That's a architeture that can be built to accomplish such method (optimizations are out of topic):

The main point of buffered input (used in most flight simulators, as well a lot of fighting video-games) it's to request inputs at any time, even if the request it is a synchronous operation (not in this specific case). Time-stamping it's necessary for event time measurement and synchronization with the game simulation. To do this we need microseconds because it's the most lower-level way and accurate method of measuring time without losing any floating point or double precision during the measurement.

The class that listens for input events (on its own thread) has its own thread-safe input buffer and its own timer. It can be one buffer for each device or some mechanism that helds until needed. When a event it's received its timer it's updated, so we have the current absolute time-elapsed that will be different each time we update (because some time has been elapsed). The current time it's used as the time-stamp of the event to be processed later. Also, the time was synchronized with the game logic time (the time that it's updated by the FIXED_TIME_STEP). If their last time values aren't the same, we will have incorrect results because one timer can be sightly more advanced of the other or vice-versa at the time of its creation.

For each logical-update we request inputs from the input buffer up to the current logical game time. Why? Since the input buffer timer was synchronized with the game logical timer (starting from 0, updated by FIXED_TIME_STEP), and computes the amount of elapsed time since the last request, requesting inputs up to its current time it's the same of eating FIXED_TIME_STEP of inputs each logical tick, because the input timer get's updated by the current absolute time elapsed the time that an event occured, and thus it's related to the current logic-time slice because was synchronized at the beginning of the simulation. Relative-time at logical-tick space it's the keyword here.

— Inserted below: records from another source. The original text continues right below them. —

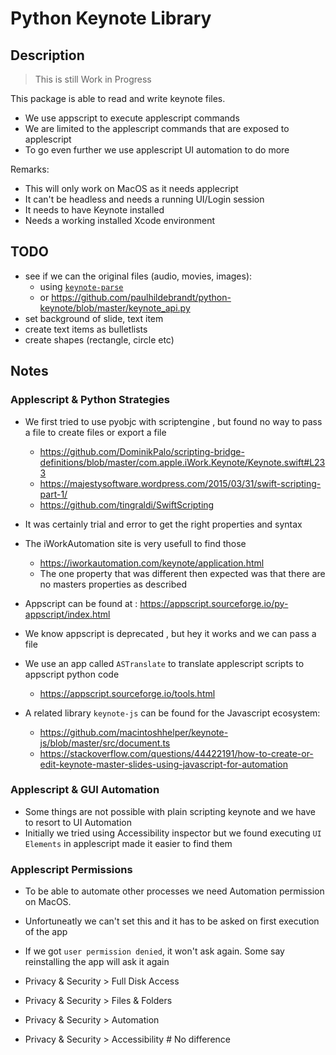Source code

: # Python Keynote Library
## Description
> This is still Work in Progress

This package is able to read and write keynote files.

- We use appscript to execute applescript commands
- We are limited to the applescript commands that are exposed to applescript
- To go even further we use applescript UI automation to do more

Remarks: 
- This will only work on MacOS as it needs applecript
- It can't be headless and needs a running UI/Login session
- It needs to have Keynote installed
- Needs a working installed Xcode environment

## TODO
- see if we can the original files (audio, movies, images):
    - using [`keynote-parse`](https://pypi.org/project/keynote-parser/)
    - or <https://github.com/paulhildebrandt/python-keynote/blob/master/keynote_api.py>
- set background of slide, text item
- create text items as bulletlists
- create shapes (rectangle, circle etc)

## Notes

### Applescript & Python Strategies
- We first tried to use pyobjc with scriptengine , but found no way to pass a file to create files or export a file
    - <https://github.com/DominikPalo/scripting-bridge-definitions/blob/master/com.apple.iWork.Keynote/Keynote.swift#L233>
    - <https://majestysoftware.wordpress.com/2015/03/31/swift-scripting-part-1/>
    - <https://github.com/tingraldi/SwiftScripting>
- It was certainly trial and error to get the right properties and syntax

- The iWorkAutomation site is very usefull to find those
    - <https://iworkautomation.com/keynote/application.html>
    - The one property that was different then expected was that there are no masters properties as described

- Appscript can be found at : <https://appscript.sourceforge.io/py-appscript/index.html>
- We know appscript is deprecated , but hey it works and we can pass a file
- We use an app called `ASTranslate` to translate applescript scripts to appscript python code
    - <https://appscript.sourceforge.io/tools.html>

- A related library `keynote-js` can be found for the Javascript ecosystem:
    - <https://github.com/macintoshhelper/keynote-js/blob/master/src/document.ts>
    - <https://stackoverflow.com/questions/44422191/how-to-create-or-edit-keynote-master-slides-using-javascript-for-automation>


### Applescript & GUI Automation
- Some things are not possible with plain scripting keynote and we have to resort to UI Automation
- Initially we tried using Accessibility inspector but we found executing `UI Elements` in applescript made it easier to find them

### Applescript Permissions
- To be able to automate other processes we need Automation permission on MacOS.
- Unfortuneatly we can't set this and it has to be asked on first execution of the app
- If we got `user permission denied`, it won't ask again. Some say reinstalling the app will ask it again

- Privacy & Security > Full Disk Access
- Privacy & Security > Files & Folders
- Privacy & Security > Automation
- Privacy & Security > Accessibility # No difference
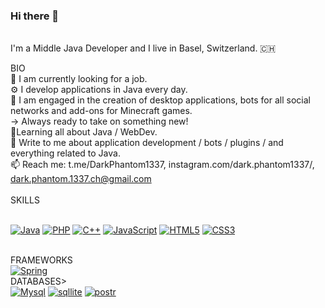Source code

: ### Hi there 👋

<!--
**DarkPhantom1337-Lab/DarkPhantom1337-Lab** is a ✨ _special_ ✨ repository because its `README.md` (this file) appears on your GitHub profile.

Here are some ideas to get you started:

- 🔭 I’m currently working on ...
- 🌱 I’m currently learning ...
- 👯 I’m looking to collaborate on ...
- 🤔 I’m looking for help with ...
- 💬 Ask me about ...
- 📫 How to reach me: ...
- 😄 Pronouns: ...
- ⚡ Fun fact: ...
-->

<br /> I'm a Middle Java Developer and I live in Basel, Switzerland. 🇨🇭

BIO
<br /> 🏢 I am currently looking for a job.
<br /> ⚙️ I develop applications in Java every day.
<br /> 💅 I am engaged in the creation of desktop applications, bots for all social networks and add-ons for Minecraft games. 
<br />     ->  Always ready to take on something new!
<br /> 🌱Learning all about Java / WebDev.
<br /> 💬 Write to me about application development / bots / plugins / and everything related to Java.
<br /> 📫 Reach me: t.me/DarkPhantom1337, instagram.com/dark.phantom1337/, dark.phantom.1337.ch@gmail.com
<br /> 
<br /> SKILLS <br />
<br /> 
<p>
<a target="_blank" rel="noopener noreferrer nofollow" href="https://img.shields.io/badge/PostgreSQL-316192?style=for-the-badge&logo=postgresql&logoColor=white"><img src="https://img.shields.io/badge/Java-ED8B00?style=for-the-badge&logo=openjdk&logoColor=white" alt="Java" data-canonical-src="https://img.shields.io/badge/-Java-333333?style=flat&amp;logo=java" style="max-width: 100%;"></a>
<a target="_blank" rel="noopener noreferrer nofollow" href="https://img.shields.io/badge/PostgreSQL-316192?style=for-the-badge&logo=postgresql&logoColor=white"><img src="https://img.shields.io/badge/PHP-777BB4?style=for-the-badge&logo=php&logoColor=white" alt="PHP" data-canonical-src="https://img.shields.io/badge/PHP-777BB4?style=for-the-badge&logo=php&logoColor=white"></a>
<a target="_blank" rel="noopener noreferrer nofollow" href=""><img src="https://img.shields.io/badge/C%2B%2B-00599C?style=for-the-badge&logo=c%2B%2B&logoColor=white" alt="С++" data-canonical-src="https://img.shields.io/badge/C%2B%2B-00599C?style=for-the-badge&logo=c%2B%2B&logoColor=white"></a>
<a target="_blank" rel="noopener noreferrer nofollow" href=""><img src="https://img.shields.io/badge/JavaScript-F7DF1E?style=for-the-badge&logo=javascript&logoColor=black" alt="JavaScript" data-canonical-src="https://img.shields.io/badge/JavaScript-F7DF1E?style=for-the-badge&logo=javascript&logoColor=black"></a>
<a target="_blank" rel="noopener noreferrer nofollow" href=""><img src="https://img.shields.io/badge/HTML5-E34F26?style=for-the-badge&logo=html5&logoColor=white" alt="HTML5" data-canonical-src="https://img.shields.io/badge/HTML5-E34F26?style=for-the-badge&logo=html5&logoColor=white"></a>
<a target="_blank" rel="noopener noreferrer nofollow" href=""><img src="https://img.shields.io/badge/CSS3-1572B6?style=for-the-badge&logo=css3&logoColor=white" alt="CSS3" data-canonical-src="https://img.shields.io/badge/CSS3-1572B6?style=for-the-badge&logo=css3&logoColor=white"></a>
</p>
<br /> FRAMEWORKS <br />
<a target="_blank" rel="noopener noreferrer nofollow" href=""><img src="https://img.shields.io/badge/Spring-6DB33F?style=for-the-badge&logo=spring&logoColor=white" alt="Spring" data-canonical-src="https://img.shields.io/badge/Spring-6DB33F?style=for-the-badge&logo=spring&logoColor=white"></a>
<br /> DATABASES> <br />
<a target="_blank" rel="noopener noreferrer nofollow" href=""><img src="https://img.shields.io/badge/MySQL-00000F?style=for-the-badge&logo=mysql&logoColor=white" alt="Mysql" data-canonical-src="https://img.shields.io/badge/MySQL-00000F?style=for-the-badge&logo=mysql&logoColor=white"></a>
<a target="_blank" rel="noopener noreferrer nofollow" href=""><img src="https://img.shields.io/badge/SQLite-07405E?style=for-the-badge&logo=sqlite&logoColor=white" alt="sqllite" data-canonical-src="https://img.shields.io/badge/SQLite-07405E?style=for-the-badge&logo=sqlite&logoColor=white"></a>
<a target="_blank" rel="noopener noreferrer nofollow" href=""><img src="https://img.shields.io/badge/PostgreSQL-316192?style=for-the-badge&logo=postgresql&logoColor=white" alt="postr" data-canonical-src="https://img.shields.io/badge/PostgreSQL-316192?style=for-the-badge&logo=postgresql&logoColor=white"></a>




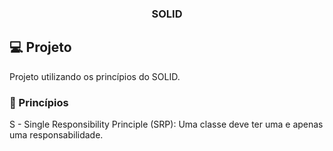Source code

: <h3 align="center"> SOLID </h3>

## :computer: Projeto

Projeto utilizando os princípios do SOLID.

### :rocket: Princípios

S - Single Responsibility Principle (SRP): Uma classe deve ter uma e apenas uma responsabilidade.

If the user presses a button during the logical tick, that button could probably be consumed in the next logical tick or even the next frame; it's time-stamp will be probably very close to the current logical game time when the timer it's updated (depending of the current time of course).

The input buffer has a function that eats all inputs from its buffer up to the current logical game time and pass to a temporary game-side input buffer. The game logical input buffer it's cleared each logical tick. As rule of the thumb, the input thread input buffer shouldn't be cleared at all because doing that it's the same thing of skipping input events instead of passing it to another logical tick or even frame .

Once we have all setted up (received input up to the current logical game time) we can start doing something at game logical-side level. That's the time when we can think of some other high-level aspects of the input system such input logging, input contexts, input mapping, key durations, mouse, touch, gamepads, etc.